Stephen Leckie of Crieff Hydro gave some personal background on collaboration and leadership. “For many years, Crieff Hydro has been my home. Until about five years ago all I used to do was work, live and play in Crieff and my friends used to say I got a nosebleed when I left Crieff. This changed five years ago with the advent of the Scottish Tourism Initiative group, chaired by Bob Downie, which refreshed Scotland’s tourism strategy. This opened my eyes to what else was happening and the national picture in Scotland.”
It wasn’t a healthy position. The Scottish Tourism Alliance emerged from the ill-fated Scottish Tourism Forum which collapsed because of its over-reliance on the public sector. Leckie, as chair of the STA, went to see Scotland tourism minister Fergus Ewing and then set about fund-raising for the new body, urging business members to get behind the new body. The STA, through its various associations, now touches 75% of the 20,000 tourism industry businesses in Scotland.
“All these small businesses in geographical areas across Scotland are involved in their local STAs. There over 200 associations, such as the Blairgowrie and East Perthshire Tourism Association, all working more closely. For STA it is about bringing the tourism strategy into alignment with these hundreds of businesses.”
Kevin Boyd: “I’m passionate about living in a vibrant Scottish economy. I’m interested in the challenges being faced by Scottish business and how we, as a bank, can help. I agree it’s about capitalising on the fantastic things that have happened in Scotland in 2014. How do we make the most of that for 2015?”
Geoff Ellis, who is also a board member of Glasgow City Marketing Bureau, said: “My company does about 800 events a year on average from 100 people to 250,000 people at T in the Park. We work at all levels and we take the risk on most of our events and concerts and hope we sell enough tickets to get the cost right. One of our main clients is the Hydro and the SECC, where we do what Beyoncé to AC/DC, Take That at Hampden and One Direction at BT Murrayfield. The majority of our work is in live music and we’re best known for T in the Park, although we do other non-specific events such as the Papal visit to Bellahouston Park and the Ryder Cup Gala in September.”
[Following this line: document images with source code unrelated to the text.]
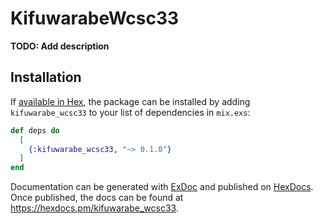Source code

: # KifuwarabeWcsc33

**TODO: Add description**

## Installation

If [available in Hex](https://hex.pm/docs/publish), the package can be installed
by adding `kifuwarabe_wcsc33` to your list of dependencies in `mix.exs`:

```elixir
def deps do
  [
    {:kifuwarabe_wcsc33, "~> 0.1.0"}
  ]
end
```

Documentation can be generated with [ExDoc](https://github.com/elixir-lang/ex_doc)
and published on [HexDocs](https://hexdocs.pm). Once published, the docs can
be found at <https://hexdocs.pm/kifuwarabe_wcsc33>.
Caroline Theobald posed the question of how could the tourism industry make ‘joined-up’ thinking happen?
Geoff Ellis: “Undoubtedly, 2014 has been a fantastic year for events in Scotland. I’d argue that Scotland is already on the international map, but we’ve increased its profile. It would be interesting to know how many local companies benefited from the variety of the events. MTV’s a good example because most of the companies are up from London. Maybe when we are tendering for events in Scotland there should be a quota of local companies, in management, general supply and public relations. That’s something worth exploring.”
Nick Finnigan spoke about his secondment with EventScotland during the previous MTV event in Edinburgh. He said 64 local companies benefited with 37 workshops by their events experts. “It’s a matter of deciding in advance what you want to get out of it. It’s about maximising the opportunity, with the experts inspiring the next generation of people who understand this is the benchmark for quality.”
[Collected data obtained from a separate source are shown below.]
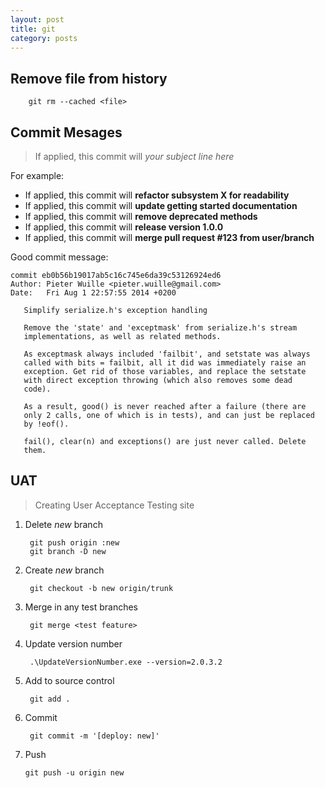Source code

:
 ```yaml
---
layout: post
title: git
category: posts
---
```


## Remove file from history

        git rm --cached <file>

## Commit Mesages
> If applied, this commit will *your subject line here*

For example:

- If applied, this commit will **refactor subsystem X for readability**
- If applied, this commit will **update getting started documentation**
- If applied, this commit will **remove deprecated methods**
- If applied, this commit will **release version 1.0.0**
- If applied, this commit will **merge pull request #123 from user/branch**

Good commit message:

```
commit eb0b56b19017ab5c16c745e6da39c53126924ed6
Author: Pieter Wuille <pieter.wuille@gmail.com>
Date:   Fri Aug 1 22:57:55 2014 +0200

   Simplify serialize.h's exception handling

   Remove the 'state' and 'exceptmask' from serialize.h's stream
   implementations, as well as related methods.

   As exceptmask always included 'failbit', and setstate was always
   called with bits = failbit, all it did was immediately raise an
   exception. Get rid of those variables, and replace the setstate
   with direct exception throwing (which also removes some dead
   code).

   As a result, good() is never reached after a failure (there are
   only 2 calls, one of which is in tests), and can just be replaced
   by !eof().

   fail(), clear(n) and exceptions() are just never called. Delete
   them.
```

## UAT
> Creating User Acceptance Testing site

1. Delete *new* branch

        git push origin :new
        git branch -D new

2. Create *new* branch

        git checkout -b new origin/trunk

3. Merge in any test branches

        git merge <test feature>

4. Update version number

        .\UpdateVersionNumber.exe --version=2.0.3.2

5. Add to source control

        git add .

6. Commit

        git commit -m '[deploy: new]'

7.  Push

        git push -u origin new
David Cochrane: “We work with the people and the skills side of life. We run 23 events in Scotland and one in London each year. This allows us to raise substantial funds to go out and provide emerging talent scholarships for young people. We’ve been building up for 2014. Improving the level of skills in hospitality has to continue.”
Nick Finnigan spoke about the record-breaking attendances at Edinburgh Castle. “2014 has been an amazing year for us. In 2013, we broke our visitor attendance records and in the first seven months of 2014, we’d done the same every month. We are expecting to surpass the 1.4million visitors that we had, which is 300,000 additional visitors over the last four or five years. It is a measure of the success we have had. Edinburgh Castle is a much more versatile place than people realise.
“We need to be flexible and I think it is remembering the client. It is about building around what their needs are and not the ways we’ve been used to working over the last 20 years. We can only be as good as the lowest common denominator in the city.
At Edinburgh Castle, we have an important role in being ambassadors for the city. For the short break market around 73% of visitors who come to the city, visit the castle. If we don’t get that right, that’s going to be a bad start for the visitor and everyone else. However, it they visit us and the rest of the food and drink experience and accommodation is poor, then quite a lot of what we do will have been a waste of time. It is not just about a single business; it is a destination sell, benefiting the whole of Scotland.
“Where we’ve been successful is when we’ve been more joined-up. But we need to ensure that this continues. I think the relationship building and network among the tourism industry over the last few years has really held us in good stead. We need to keep up our collaborative work to make sure that visitors get the highest experience.”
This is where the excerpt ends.